Dataset records
= Beginning of Section =
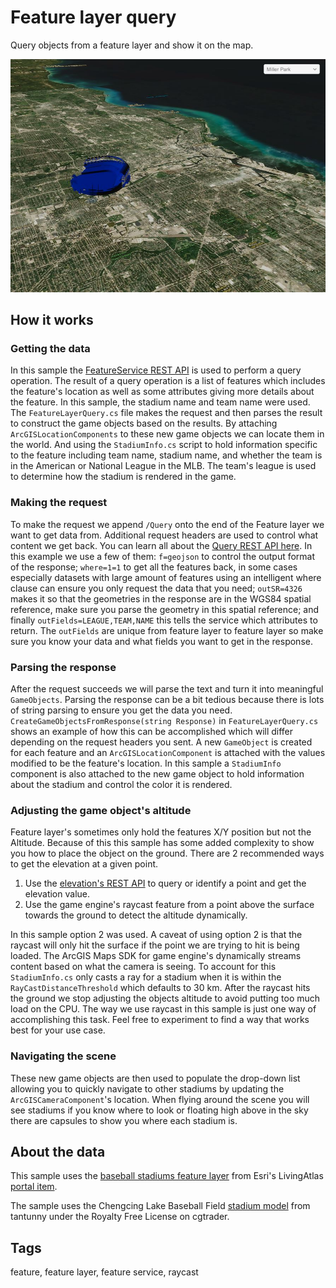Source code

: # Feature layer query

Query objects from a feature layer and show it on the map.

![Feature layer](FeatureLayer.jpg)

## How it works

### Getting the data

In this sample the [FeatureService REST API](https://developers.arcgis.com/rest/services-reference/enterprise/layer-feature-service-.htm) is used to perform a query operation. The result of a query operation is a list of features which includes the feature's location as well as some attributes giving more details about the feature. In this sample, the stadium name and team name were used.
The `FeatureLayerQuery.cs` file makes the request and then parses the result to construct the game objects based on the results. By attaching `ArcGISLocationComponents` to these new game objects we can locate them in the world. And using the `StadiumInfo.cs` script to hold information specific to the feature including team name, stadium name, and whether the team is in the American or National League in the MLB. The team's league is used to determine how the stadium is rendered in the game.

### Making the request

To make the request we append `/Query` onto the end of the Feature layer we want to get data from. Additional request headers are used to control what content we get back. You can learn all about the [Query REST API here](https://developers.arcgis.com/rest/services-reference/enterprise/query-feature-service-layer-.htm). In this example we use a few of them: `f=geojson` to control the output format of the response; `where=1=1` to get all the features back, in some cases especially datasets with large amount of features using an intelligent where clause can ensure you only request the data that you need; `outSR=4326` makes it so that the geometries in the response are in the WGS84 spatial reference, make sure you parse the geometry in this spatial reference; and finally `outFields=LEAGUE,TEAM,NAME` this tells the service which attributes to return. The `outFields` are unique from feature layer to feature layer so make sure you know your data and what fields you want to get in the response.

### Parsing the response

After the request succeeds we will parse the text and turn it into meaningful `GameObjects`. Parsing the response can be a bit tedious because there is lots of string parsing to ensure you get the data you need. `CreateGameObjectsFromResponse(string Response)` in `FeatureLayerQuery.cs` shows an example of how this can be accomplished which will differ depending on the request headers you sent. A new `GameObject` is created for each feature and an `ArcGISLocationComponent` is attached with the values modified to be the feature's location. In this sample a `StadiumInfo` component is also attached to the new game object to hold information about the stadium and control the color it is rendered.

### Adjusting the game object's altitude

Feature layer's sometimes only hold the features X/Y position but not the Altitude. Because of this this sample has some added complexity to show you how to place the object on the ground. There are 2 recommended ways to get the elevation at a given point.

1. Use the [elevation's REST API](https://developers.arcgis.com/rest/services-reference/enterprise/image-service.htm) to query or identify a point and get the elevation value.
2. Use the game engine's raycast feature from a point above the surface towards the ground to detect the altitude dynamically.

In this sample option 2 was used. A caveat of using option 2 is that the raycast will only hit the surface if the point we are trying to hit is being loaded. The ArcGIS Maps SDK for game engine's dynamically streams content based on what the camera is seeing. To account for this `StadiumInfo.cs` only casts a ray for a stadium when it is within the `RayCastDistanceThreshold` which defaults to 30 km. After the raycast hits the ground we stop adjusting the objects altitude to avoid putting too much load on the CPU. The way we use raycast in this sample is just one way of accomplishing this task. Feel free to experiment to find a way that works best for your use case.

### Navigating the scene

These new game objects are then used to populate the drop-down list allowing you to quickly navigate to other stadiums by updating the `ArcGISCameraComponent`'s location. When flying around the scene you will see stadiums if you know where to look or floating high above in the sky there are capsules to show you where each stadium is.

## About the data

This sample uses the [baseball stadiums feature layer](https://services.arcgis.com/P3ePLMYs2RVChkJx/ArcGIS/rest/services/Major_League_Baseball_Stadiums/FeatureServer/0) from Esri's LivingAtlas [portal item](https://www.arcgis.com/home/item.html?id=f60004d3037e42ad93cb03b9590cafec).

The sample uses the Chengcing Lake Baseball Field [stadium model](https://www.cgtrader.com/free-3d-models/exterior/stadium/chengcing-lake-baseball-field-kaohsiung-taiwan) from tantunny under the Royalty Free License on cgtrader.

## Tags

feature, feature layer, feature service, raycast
= End of Section =
## [WHAT THE TASK ASKS]
Transcribe exactly the lines from the one containing "In this sample option" through the end of the records, both included, and nothing else.

## [TASK RESULT]
In this sample option 2 was used. A caveat of using option 2 is that the raycast will only hit the surface if the point we are trying to hit is being loaded. The ArcGIS Maps SDK for game engine's dynamically streams content based on what the camera is seeing. To account for this `StadiumInfo.cs` only casts a ray for a stadium when it is within the `RayCastDistanceThreshold` which defaults to 30 km. After the raycast hits the ground we stop adjusting the objects altitude to avoid putting too much load on the CPU. The way we use raycast in this sample is just one way of accomplishing this task. Feel free to experiment to find a way that works best for your use case.

### Navigating the scene

These new game objects are then used to populate the drop-down list allowing you to quickly navigate to other stadiums by updating the `ArcGISCameraComponent`'s location. When flying around the scene you will see stadiums if you know where to look or floating high above in the sky there are capsules to show you where each stadium is.

## About the data

This sample uses the [baseball stadiums feature layer](https://services.arcgis.com/P3ePLMYs2RVChkJx/ArcGIS/rest/services/Major_League_Baseball_Stadiums/FeatureServer/0) from Esri's LivingAtlas [portal item](https://www.arcgis.com/home/item.html?id=f60004d3037e42ad93cb03b9590cafec).

The sample uses the Chengcing Lake Baseball Field [stadium model](https://www.cgtrader.com/free-3d-models/exterior/stadium/chengcing-lake-baseball-field-kaohsiung-taiwan) from tantunny under the Royalty Free License on cgtrader.

## Tags

feature, feature layer, feature service, raycast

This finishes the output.